Recalibrate Your Why
Understand Your Personal North Star and Make Sure You’re On the Right Course
I recently consumed Simon Sinek’s Start With Why and Infinite Mindset. Considered must-reads and a god-like figure in the productivity community, I finally got around to it. Don’t get me wrong, I’ve watched his infamous TED Talk (15 million views!) over 10 years ago, so I’m quite familiar with his Golden Circle and have discovered my Why.
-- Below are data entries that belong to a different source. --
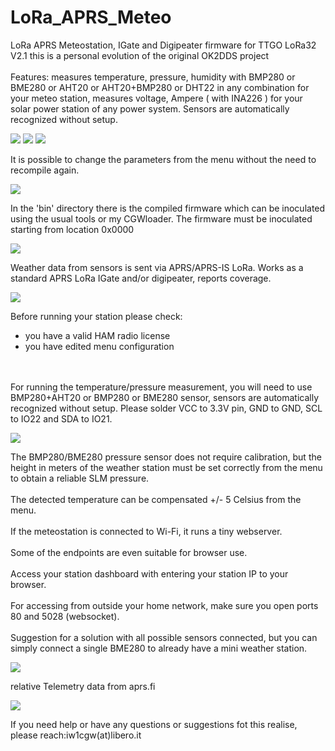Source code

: # LoRa_APRS_Meteo
LoRa APRS Meteostation, IGate and Digipeater firmware for TTGO LoRa32 V2.1 
this is a personal evolution of the original OK2DDS project<br><br>
Features: measures temperature, pressure, humidity with BMP280 or BME280 or AHT20 or AHT20+BMP280 or DHT22 in any combination for your meteo station, 
measures voltage, Ampere ( with INA226 ) for your solar power station of any power system.
Sensors are automatically recognized without setup.

<img src="https://github.com/iw1cgw/LoRa_APRS_Meteo_dds-cgw/blob/main/img/sensor.jpg">
<img src="https://github.com/iw1cgw/LoRa_APRS_Meteo_dds-cgw/blob/main/img/0.jpg">
<img src="https://github.com/iw1cgw/LoRa_APRS_Meteo_dds-cgw/blob/main/img/2.jpg">

It is possible to change the parameters from the menu without the need to recompile again.

<img src="https://github.com/iw1cgw/LoRa_APRS_Meteo_dds-cgw/blob/main/img/1.jpg">

In the 'bin' directory there is the compiled firmware which can be inoculated using the usual tools or my CGWloader.
The firmware must be inoculated starting from location 0x0000

<img src="https://github.com/iw1cgw/LoRa_APRS_Meteo_dds-cgw/blob/main/img/CGWloader.jpg">

Weather data from sensors is sent via APRS/APRS-IS LoRa. Works as a standard APRS LoRa IGate and/or digipeater, reports coverage.

<img src="https://github.com/iw1cgw/LoRa_APRS_Meteo_dds-cgw/blob/main/img/aprsmap.jpg">

Before running your station please check:
<br>
- you have a valid HAM radio license
- you have edited menu configuration
<br><br><br>


For running the temperature/pressure measurement, you will need to use BMP280+AHT20 or BMP280 or BME280 sensor, sensors are automatically recognized without setup.
Please solder VCC to 3.3V pin, GND to GND, SCL to IO22 and SDA to IO21.

<img src="https://github.com/iw1cgw/LoRa_APRS_Meteo_dds-cgw/blob/main/img/simply_bme280.jpeg">

The BMP280/BME280 pressure sensor does not require calibration, but the height in meters of the weather station must be set correctly from the menu to obtain a reliable SLM pressure.
<br><br>
The detected temperature can be compensated +/- 5 Celsius from the menu.
<br><br>
If the meteostation is connected to Wi-Fi, it runs a tiny webserver.
<br><br>
Some of the endpoints are even suitable for browser use.
<br><br>
Access your station dashboard with entering your station IP to your browser.
<br><br>
For accessing from outside your home network, make sure you open ports 80 and 5028 (websocket).
<br><br>
Suggestion for a solution with all possible sensors connected, but you can simply connect a single BME280 to already have a mini weather station.

<img src="https://github.com/iw1cgw/LoRa_APRS_Meteo_dds-cgw/blob/main/img/full_sensor.jpg">

relative Telemetry data from aprs.fi

<img src="https://github.com/iw1cgw/LoRa_APRS_Meteo_dds-cgw/blob/main/img/telemetrix.jpg">

If you need help or have any questions or suggestions fot this realise, please reach:iw1cgw(at)libero.it
</code>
It got me thinking about my own Why – how do you make a change if I’ve fallen off course, and what are some techniques/excuses that we make about it? Follow me on the journey to see if we’re on course to our personal North Star.
Prove To Me Your ‘Why’
One nugget I found interesting in his book was the idea of don’t confuse our Why with the proof of our Why. For example, I’m currently sitting in my local Starbucks (with a mask) at 630AM writing this. The fact that I got my butt up before sunrise and am here cranking out another one (DJ Khalid!) is the proof of my Why. In other words, my Why is not this newsletter or the morning routine that successfully got me here.
My personal Why is:
That’s a Why statement that a professional coach helped me to discover through a series of sessions. Two years later, reading it again, I find that it still resonates with me.
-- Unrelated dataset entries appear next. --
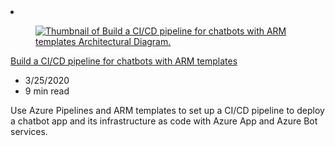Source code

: <!-- This file is automatically generated by build/architectures/build_index.py. Any updates will be lost. -->

<!-- markdownlint-disable MD033 -->

<li class="grid-item item-column" data-categories="DevOps AI + Machine Learning ">
<article class="card">
    <div class="card-header has-margin-bottom-none" aria-hidden="true">
        <figure class="image diagram has-height-175 has-overflow-hidden level">
            <a href="/azure/architecture/example-scenario/apps/devops-cicd-chatbot"><img src="/azure/architecture/browse/thumbs/devops-cicd-chatbot.png" class="diagram" alt="Thumbnail of Build a CI/CD pipeline for chatbots with ARM templates Architectural Diagram." data-linktype="relative-path"></a>
        </figure>
    </div>
    <div class="card-content">
        <a class="card-content-title has-margin-top-none" href="/azure/architecture/example-scenario/apps/devops-cicd-chatbot">
            <p>Build a CI/CD pipeline for chatbots with ARM templates</p>
        </a>
        <ul class="card-content-metadata">
            <li>3/25/2020</li>
            <li>9 min read</li>
        </ul>
        <p class="card-content-description">Use Azure Pipelines and ARM templates to set up a CI/CD pipeline to deploy a chatbot app and its infrastructure as code with Azure App and Azure Bot services.</p>
        <div class="bottom-to-top-fade is-hidden-mobile"></div>
    </div>
</article>
</li>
TAKEAWAY — Use the evidence in your life to help identify and reinforce your Why. And if you happen to realize there’s something you do that does not match, well, just stop it. What’s the worst that could happen. 😉
Why an “Existential Flex”
Digging deeper in Simon Sinek’s Infinite Mindset, there was one concept in it that I wanted to spend some time exploring.
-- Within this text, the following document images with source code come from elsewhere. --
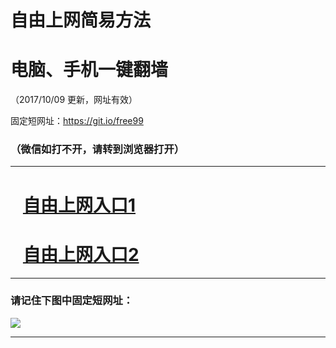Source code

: ﻿# 自由上网简易方法

# 电脑、手机一键翻墙

（2017/10/09 更新，网址有效）

固定短网址：https://git.io/free99

### （微信如打不开，请转到浏览器打开）


***





# &nbsp;&nbsp; <a href="http://ft2705421289.fwq-tz-1001.info/fwqtz01.html?t=100900126758 " target="_blank">自由上网入口1</a>
# &nbsp;&nbsp; <a href="http://ft2370330656.fwq-tz-1002.info/fwqtz02.html?t=100900127785 " target="_blank">自由上网入口2</a>
***

### 请记住下图中固定短网址：

<img src="https://s3-us-west-2.amazonaws.com/fwq-1001/yjfq-20170905okok.png" /> 


***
Existential Flex: “Profound strategic shift in order to better advance your cause and failure to do so may ultimately result in the demise of your organization.” — Simon Sinek
For most of us, here we are climbing the professional career ladder, doing our best to be a good family member, and diving into our passion projects with every free minute. But is it all really contributing to what our purpose in life is? Are our achievements directly related to our Why? Or have we been sucked into the rat race?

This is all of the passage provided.